Rather than dread the attack on my work, I needed to hear the critique fully, humbly, and quietly, and then grab ahold onto the pieces that would assist me in moving forward—in improving and progressing. Although this may seem like common sense, how easy is it for us to let go of our pride and differences to consider another viewpoint? This is a weakness I am trying to work on, a solid life lesson. I likewise recognized my need to give critique with this feed forward mentality.
As I took part in these group activities, I was also trying to publish a news feature. The writing process is a long and tedious ride, with seemingly endless edits, made of both brutal and simple critiques. For weeks I was balancing on the crucial line of accepting the advice of those who were older and more experienced, while staying loyal to my style and desire for the story. I felt myself succumbing to others’ desires, wondering if my next draft would appear more professional or too conventional.
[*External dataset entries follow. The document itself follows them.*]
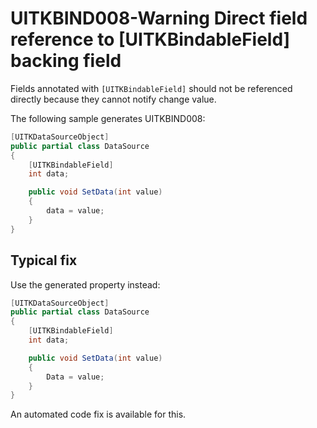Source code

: # UITKBIND008-Warning Direct field reference to [UITKBindableField] backing field

Fields annotated with `[UITKBindableField]` should not be referenced directly because they cannot notify change value.

The following sample generates UITKBIND008:

```cs
[UITKDataSourceObject]
public partial class DataSource
{
    [UITKBindableField] 
    int data;

    public void SetData(int value)
    {
        data = value;
    }
}
```

## Typical fix

Use the generated property instead:

```cs
[UITKDataSourceObject]
public partial class DataSource
{
    [UITKBindableField] 
    int data;

    public void SetData(int value)
    {
        Data = value;
    }
}
```

An automated code fix is available for this.
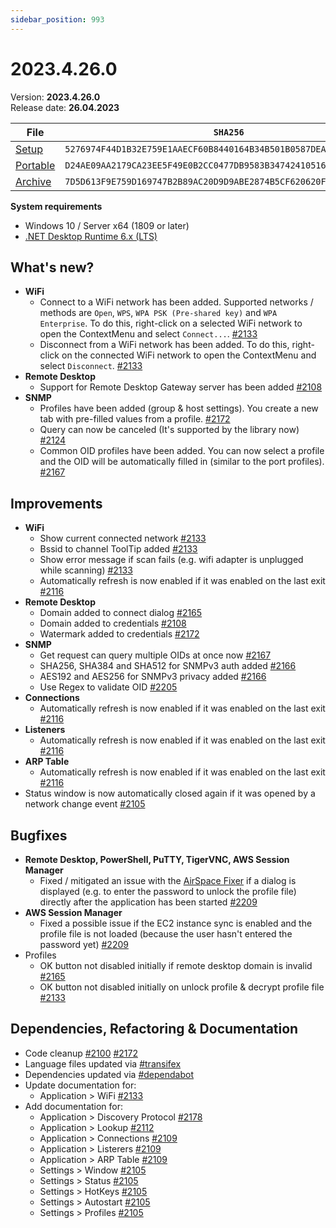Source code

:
 ```yaml
---
sidebar_position: 993
---
```


# 2023.4.26.0

Version: **2023.4.26.0**<br />
Release date: **26.04.2023**

| File                                                                                                                             | `SHA256`                                                           |
| -------------------------------------------------------------------------------------------------------------------------------- | ------------------------------------------------------------------ |
| [Setup](https://github.com/BornToBeRoot/NETworkManager/releases/download/2023.4.26.0/NETworkManager_2023.4.26.0_Setup.exe)       | `5276974F44D1B32E759E1AAECF60B8440164B34B501B0587DEACB367AA1FF304` |
| [Portable](https://github.com/BornToBeRoot/NETworkManager/releases/download/2023.4.26.0/NETworkManager_2023.4.26.0_Portable.zip) | `D24AE09AA2179CA23EE5F49E0B2CC0477DB9583B3474241051693E243D512668` |
| [Archive](https://github.com/BornToBeRoot/NETworkManager/releases/download/2023.4.26.0/NETworkManager_2023.4.26.0_Archive.zip)   | `7D5D613F9E759D169747B2B89AC20D9D9ABE2874B5CF620620F471963D52247D` |

**System requirements**

- Windows 10 / Server x64 (1809 or later)
- [.NET Desktop Runtime 6.x (LTS)](https://dotnet.microsoft.com/download/dotnet/6.0)

## What's new?

- **WiFi**
  - Connect to a WiFi network has been added. Supported networks / methods are `Open`, `WPS`, `WPA PSK (Pre-shared key)` and `WPA Enterprise`. To do this, right-click on a selected WiFi network to open the ContextMenu and select `Connect...`. [#2133](https://github.com/BornToBeRoot/NETworkManager/pull/2133)
  - Disconnect from a WiFi network has been added. To do this, right-click on the connected WiFi network to open the ContextMenu and select `Disconnect`. [#2133](https://github.com/BornToBeRoot/NETworkManager/pull/2133)
- **Remote Desktop**
  - Support for Remote Desktop Gateway server has been added [#2108](https://github.com/BornToBeRoot/NETworkManager/pull/2108)
- **SNMP**
  - Profiles have been added (group & host settings). You create a new tab with pre-filled values from a profile. [#2172](https://github.com/BornToBeRoot/NETworkManager/pull/2172)
  - Query can now be canceled (It's supported by the library now) [#2124](https://github.com/BornToBeRoot/NETworkManager/pull/2124)
  - Common OID profiles have been added. You can now select a profile and the OID will be automatically filled in (similar to the port profiles). [#2167](https://github.com/BornToBeRoot/NETworkManager/pull/2167)

## Improvements

- **WiFi**
  - Show current connected network [#2133](https://github.com/BornToBeRoot/NETworkManager/pull/2133)
  - Bssid to channel ToolTip added [#2133](https://github.com/BornToBeRoot/NETworkManager/pull/2133)
  - Show error message if scan fails (e.g. wifi adapter is unplugged while scanning) [#2133](https://github.com/BornToBeRoot/NETworkManager/pull/2133)
  - Automatically refresh is now enabled if it was enabled on the last exit [#2116](https://github.com/BornToBeRoot/NETworkManager/pull/2116)
- **Remote Desktop**
  - Domain added to connect dialog [#2165](https://github.com/BornToBeRoot/NETworkManager/pull/2165)
  - Domain added to credentials [#2108](https://github.com/BornToBeRoot/NETworkManager/pull/2108)
  - Watermark added to credentials [#2172](https://github.com/BornToBeRoot/NETworkManager/pull/2172)
- **SNMP**
  - Get request can query multiple OIDs at once now [#2167](https://github.com/BornToBeRoot/NETworkManager/pull/2167)
  - SHA256, SHA384 and SHA512 for SNMPv3 auth added [#2166](https://github.com/BornToBeRoot/NETworkManager/pull/2166)
  - AES192 and AES256 for SNMPv3 privacy added [#2166](https://github.com/BornToBeRoot/NETworkManager/pull/2166)
  - Use Regex to validate OID [#2205](https://github.com/BornToBeRoot/NETworkManager/pull/2205)
- **Connections**
  - Automatically refresh is now enabled if it was enabled on the last exit [#2116](https://github.com/BornToBeRoot/NETworkManager/pull/2116)
- **Listeners**
  - Automatically refresh is now enabled if it was enabled on the last exit [#2116](https://github.com/BornToBeRoot/NETworkManager/pull/2116)
- **ARP Table**
  - Automatically refresh is now enabled if it was enabled on the last exit [#2116](https://github.com/BornToBeRoot/NETworkManager/pull/2116)
- Status window is now automatically closed again if it was opened by a network change event [#2105](https://github.com/BornToBeRoot/NETworkManager/pull/2105)

## Bugfixes

- **Remote Desktop, PowerShell, PuTTY, TigerVNC, AWS Session Manager**
  - Fixed / mitigated an issue with the [AirSpace Fixer](https://www.nuget.org/packages/AirspaceFixer) if a dialog is displayed (e.g. to enter the password to unlock the profile file) directly after the application has been started [#2209](https://github.com/BornToBeRoot/NETworkManager/pull/2209)
- **AWS Session Manager**
  - Fixed a possible issue if the EC2 instance sync is enabled and the profile file is not loaded (because the user hasn't entered the password yet) [#2209](https://github.com/BornToBeRoot/NETworkManager/pull/2209)
- Profiles
  - OK button not disabled initially if remote desktop domain is invalid [#2165](https://github.com/BornToBeRoot/NETworkManager/pull/2165)
  - OK button not disabled initially on unlock profile & decrypt profile file [#2133](https://github.com/BornToBeRoot/NETworkManager/pull/2133)

## Dependencies, Refactoring & Documentation

- Code cleanup [#2100](https://github.com/BornToBeRoot/NETworkManager/pull/2100) [#2172](https://github.com/BornToBeRoot/NETworkManager/pull/2172)
- Language files updated via [#transifex](https://github.com/BornToBeRoot/NETworkManager/pulls?q=author%3Aapp%2Ftransifex-integration)
- Dependencies updated via [#dependabot](https://github.com/BornToBeRoot/NETworkManager/pulls?q=author%3Aapp%2Fdependabot)
- Update documentation for:
  - Application > WiFi [#2133](https://github.com/BornToBeRoot/NETworkManager/pull/2133)
- Add documentation for:
  - Application > Discovery Protocol [#2178](https://github.com/BornToBeRoot/NETworkManager/pull/2178)
  - Application > Lookup [#2112](https://github.com/BornToBeRoot/NETworkManager/pull/2112)
  - Application > Connections [#2109](https://github.com/BornToBeRoot/NETworkManager/pull/2109)
  - Application > Listerers [#2109](https://github.com/BornToBeRoot/NETworkManager/pull/2109)
  - Application > ARP Table [#2109](https://github.com/BornToBeRoot/NETworkManager/pull/2109)
  - Settings > Window [#2105](https://github.com/BornToBeRoot/NETworkManager/pull/2105)
  - Settings > Status [#2105](https://github.com/BornToBeRoot/NETworkManager/pull/2105)
  - Settings > HotKeys [#2105](https://github.com/BornToBeRoot/NETworkManager/pull/2105)
  - Settings > Autostart [#2105](https://github.com/BornToBeRoot/NETworkManager/pull/2105)
  - Settings > Profiles [#2105](https://github.com/BornToBeRoot/NETworkManager/pull/2105)
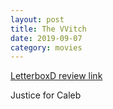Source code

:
 ```yaml
---
layout: post
title: The VVitch
date: 2019-09-07
category: movies
---
```

 
[LetterboxD review link](https://letterboxd.com/samarthbhaskar/film/the-witch-2015/1/)

Justice for Caleb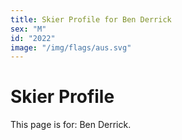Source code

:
 ```yaml
---
title: Skier Profile for Ben Derrick
sex: "M"
id: "2022"
image: "/img/flags/aus.svg" 
---
```


# Skier Profile

This page is for: Ben Derrick.
    
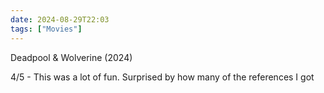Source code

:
 ```yaml
---
date: 2024-08-29T22:03
tags: ["Movies"]
---
```

Deadpool & Wolverine (2024)

4/5 - This was a lot of fun. Surprised by how many of the references I got
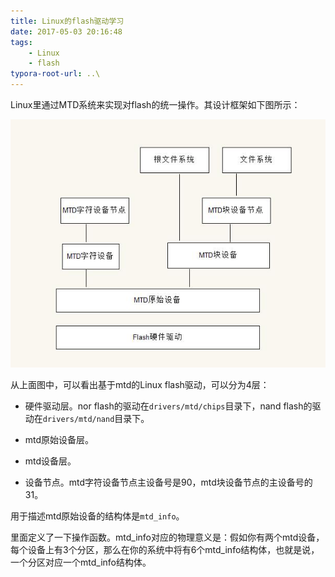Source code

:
 ```yaml
---
title: Linux的flash驱动学习
date: 2017-05-03 20:16:48
tags:
	- Linux
	- flash
typora-root-url: ..\
---
```


Linux里通过MTD系统来实现对flash的统一操作。其设计框架如下图所示：

![](/images/linux_mtd.jpg)

从上面图中，可以看出基于mtd的Linux flash驱动，可以分为4层：

* 硬件驱动层。nor flash的驱动在`drivers/mtd/chips`目录下，nand flash的驱动在`drivers/mtd/nand`目录下。


* mtd原始设备层。


* mtd设备层。


* 设备节点。mtd字符设备节点主设备号是90，mtd块设备节点的主设备号的31。

用于描述mtd原始设备的结构体是`mtd_info`。

里面定义了一下操作函数。mtd_info对应的物理意义是：假如你有两个mtd设备，每个设备上有3个分区，那么在你的系统中将有6个mtd_info结构体，也就是说，一个分区对应一个mtd_info结构体。



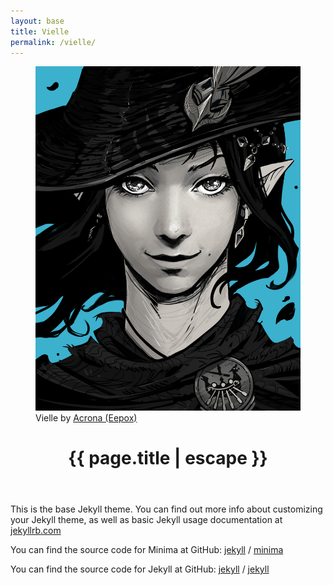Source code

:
```yaml
---
layout: base
title: Vielle
permalink: /vielle/
---
```


<figure class="character-portrait">
<img src="/assets/portraits/vielle.jpg" /><figcaption>Vielle by <a href="https://twitter.com/eepoxdraws">Acrona (Eepox)</a></figcaption></figure>
<header class="post-header">
<h1 class="post-title">{{ page.title | escape }}</h1>
</header>

This is the base Jekyll theme. You can find out more info about customizing your Jekyll theme, as well as basic Jekyll usage documentation at [jekyllrb.com](https://jekyllrb.com/)

You can find the source code for Minima at GitHub:
[jekyll][jekyll-organization] /
[minima](https://github.com/jekyll/minima)

You can find the source code for Jekyll at GitHub:
[jekyll][jekyll-organization] /
[jekyll](https://github.com/jekyll/jekyll)


[jekyll-organization]: https://github.com/jekyll
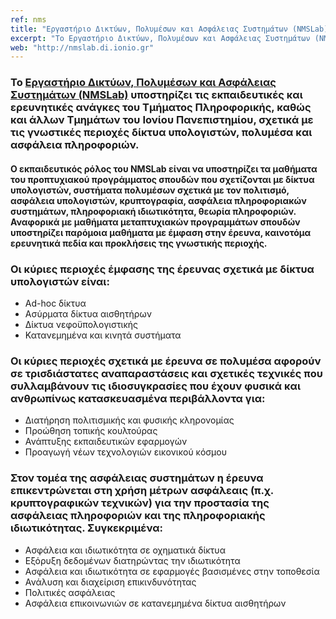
 ```yaml
---
ref: nms
title: "Εργαστήριο Δικτύων, Πολυμέσων και Ασφάλειας Συστημάτων (NMSLab)"
excerpt: "Το Εργαστήριο Δικτύων, Πολυμέσων και Ασφάλειας Συστημάτων (NMSLab) υποστηρίζει τις εκπαιδευτικές και ερευνητικές ανάγκες του Τμήματος Πληροφορικής, καθώς και άλλων Τμημάτων του Ιονίου Πανεπιστημίου, σχετικά με τις γνωστικές περιοχές δίκτυα υπολογιστών, πολυμέσα και ασφάλεια πληροφοριών."
web: "http://nmslab.di.ionio.gr"
---
```


### Το [Εργαστήριο Δικτύων, Πολυμέσων και Ασφάλειας Συστημάτων (NMSLab)](http://nmslab.di.ionio.gr) υποστηρίζει τις εκπαιδευτικές και ερευνητικές ανάγκες του Τμήματος Πληροφορικής, καθώς και άλλων Τμημάτων του Ιονίου Πανεπιστημίου, σχετικά με τις γνωστικές περιοχές δίκτυα υπολογιστών, πολυμέσα και ασφάλεια πληροφοριών.

#### Ο εκπαιδευτικός ρόλος του NMSLab είναι να υποστηρίζει τα μαθήματα του προπτυχιακού προγράμματος σπουδών που σχετίζονται με δίκτυα υπολογιστών, συστήματα πολυμέσων σχετικά με τον πολιτισμό, ασφάλεια υπολογιστών, κρυπτογραφία, ασφάλεια πληροφοριακών συστημάτων, πληροφοριακή ιδιωτικότητα, θεωρία πληροφοριών. Αναφορικά με μαθήματα μεταπτυχιακών προγραμμάτων σπουδών υποστηρίζει παρόμοια μαθήματα με έμφαση στην έρευνα, καινοτόμα ερευνητικά πεδία και προκλήσεις της γνωστικής περιοχής.

### Οι κύριες περιοχές έμφασης της έρευνας σχετικά με δίκτυα υπολογιστών είναι:
- Ad-hoc δίκτυα
- Ασύρματα δίκτυα αισθητήρων
- Δίκτυα νεφοϋπολογιστικής
- Κατανεμημένα και κινητά συστήματα

### Οι κύριες περιοχές σχετικά με έρευνα σε πολυμέσα αφορούν σε τρισδιάστατες αναπαραστάσεις και σχετικές τεχνικές που συλλαμβάνουν τις ιδιοσυγκρασίες που έχουν φυσικά και ανθρωπίνως κατασκευασμένα περιβάλλοντα για:
- Διατήρηση πολιτισμικής και φυσικής κληρονομίας
- Προώθηση τοπικής κουλτούρας
- Ανάπτυξης εκπαιδευτικών εφαρμογών
- Προαγωγή νέων τεχνολογιών εικονικού κόσμου

### Στον τομέα της ασφάλειας συστημάτων η έρευνα επικεντρώνεται στη χρήση μέτρων ασφάλεαις (π.χ. κρυπτογραφικών τεχνικών) για την προστασία της ασφάλειας πληροφοριών και της πληροφοριακής ιδιωτικότητας. Συγκεκριμένα:
- Ασφάλεια και ιδιωτικότητα σε οχηματικά δίκτυα
- Εξόρυξη δεδομένων διατηρώντας την ιδιωτικότητα
- Ασφάλεια και ιδιωτικότητα σε εφαρμογές βασισμένες στην τοποθεσία
- Ανάλυση και διαχείριση επικινδυνότητας
- Πολιτικές ασφάλειας
- Ασφάλεια επικοινωνιών σε κατανεμημένα δίκτυα αισθητήρων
Eventually, with the encouragement of my boyfriend Nathan, I realized that in all of these circumstances (whether there was criticism from my classmates or edits from famous journalists in the field) God had given me these responsibilities, passions, and skills. He empowers me to write, to brainstorm, to listen and absorb, take and do. He also has instilled in me, as with every human being on earth, a unique mind with its own imagination and capabilities. Although I must consider the counsel shared with me, I must essentially seek His counsel.
“The fear of the Lord is the beginning of knowledge; fools despise wisdom and instruction.” –Psalm 1:7
In the case of writing, I need to be aware of the guides He has placed in my life, but also appreciative of the distinct way He has enabled me to communicate words for His glory. By the way, to see my final published news article CLICK HERE.
In the case of teamwork, my primary responsibility is to love those around me by sharing the Gospel of Jesus Christ. This is not only done by sharing the amazing words of John 3:16, but living 1 Corinthians 13 and Romans 12 daily.
These are a few of the major lessons I experienced during my four months in Thailand. I hope to reflect further in the future, but overall I know the country will have a dear place in my memory.
I am now back in America, and I hope to continue to learn Thai at Cornell. By learning more of the language, I hope to continue to have a connection to the Land of Smiles.